There is no greater example in apologetics than the apostle Paul speaking at Mars Hill.

The irony of the talk Paul gave is in the difference in reaction the Easterner has when reading Paul’s address to that of a Westerner.

The Easterner is thrilled at how the apostle wove the message starting from where the listeners were to bring them to where he was in his thinking.

The average Westerner is quick to point out that few of his hearers responded.

Such an attitude says volumes about why the church in the West has been so intellectually weak.


To those in the West, the bigger the number of respondents, the more replicated the technique.

The bigger the statistic, the greater the success.

Westerners are enamored by size, largesse, number of hands raised, and so on.

When the sun has set on these reports, we seem rather dismayed when statistics show the quality of the life of the believer is no different from that of the unbeliever.

As harsh as it sounds, I doubt Jesus’ method of apologetics would have appealed to many of us living in the West.

I mean, just think of the opportunity Jesus lost when he was asked,

“What good thing must I do to get eternal life?” (Matt. 19:16).

Let us be candid.

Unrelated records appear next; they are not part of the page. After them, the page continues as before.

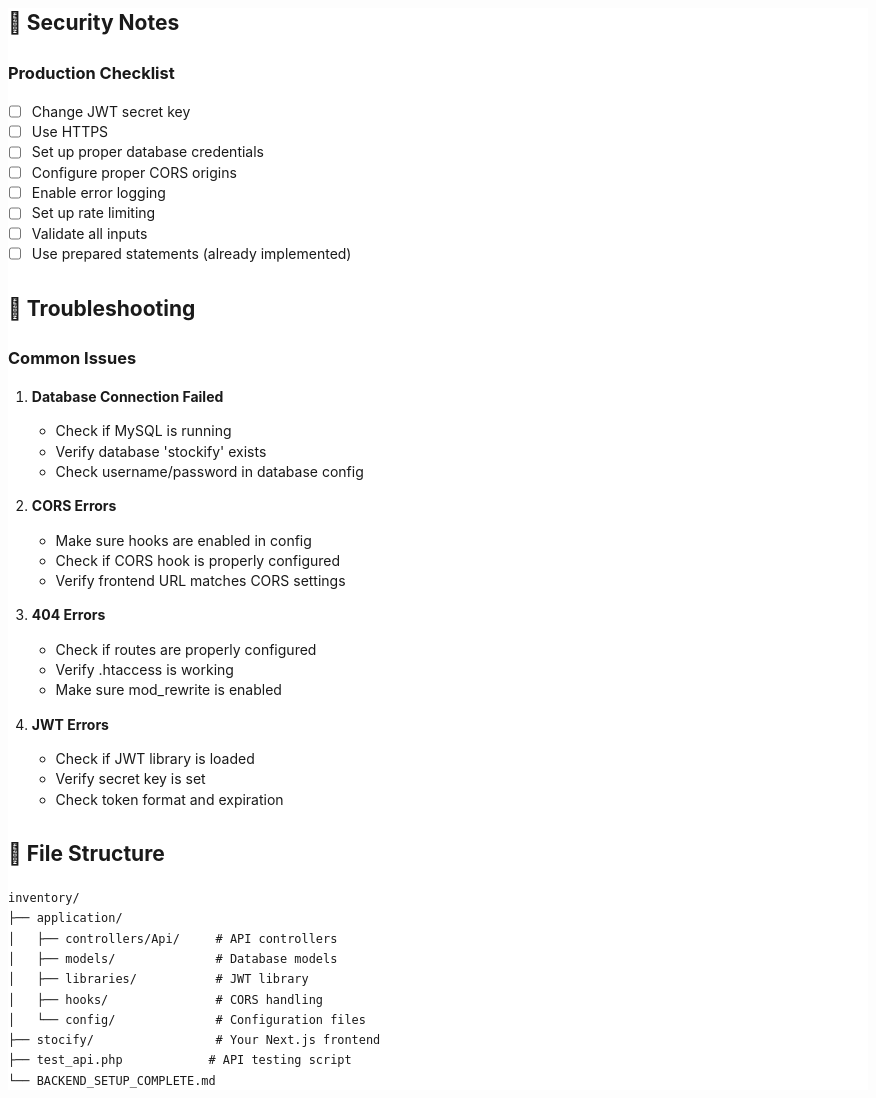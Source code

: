## 🔐 **Security Notes**

### **Production Checklist**
- [ ] Change JWT secret key
- [ ] Use HTTPS
- [ ] Set up proper database credentials
- [ ] Configure proper CORS origins
- [ ] Enable error logging
- [ ] Set up rate limiting
- [ ] Validate all inputs
- [ ] Use prepared statements (already implemented)

## 🐛 **Troubleshooting**

### **Common Issues**

1. **Database Connection Failed**
   - Check if MySQL is running
   - Verify database 'stockify' exists
   - Check username/password in database config

2. **CORS Errors**
   - Make sure hooks are enabled in config
   - Check if CORS hook is properly configured
   - Verify frontend URL matches CORS settings

3. **404 Errors**
   - Check if routes are properly configured
   - Verify .htaccess is working
   - Make sure mod_rewrite is enabled

4. **JWT Errors**
   - Check if JWT library is loaded
   - Verify secret key is set
   - Check token format and expiration

## 📁 **File Structure**

```
inventory/
├── application/
│   ├── controllers/Api/     # API controllers
│   ├── models/              # Database models
│   ├── libraries/           # JWT library
│   ├── hooks/               # CORS handling
│   └── config/              # Configuration files
├── stocify/                 # Your Next.js frontend
├── test_api.php            # API testing script
└── BACKEND_SETUP_COMPLETE.md
```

In terms of the imagination, the spiritual world cannot match the sensual world because gratification in the sensual is immediate; in the spiritual, it is delayed.

A Christian who takes the intellectual track is often rebuked with this verse in

1 Corinthians: “My message and my preaching were not with wise and persuasive words, but with a demonstration of the Spirit’s power” (2:4).

Some people take that to infer that Paul made a mistake in coming to the Athenians in Acts 17 with a philosophical bent.

However, this verse to the church at Corinth implies nothing of the kind.

In fact, Paul reminds us to become all things to all people (1 Cor. 9:22), meaning that you start with where the audience is.

If there is an intellectual barrier, you start there.

If there is a sensory barrier, you start there.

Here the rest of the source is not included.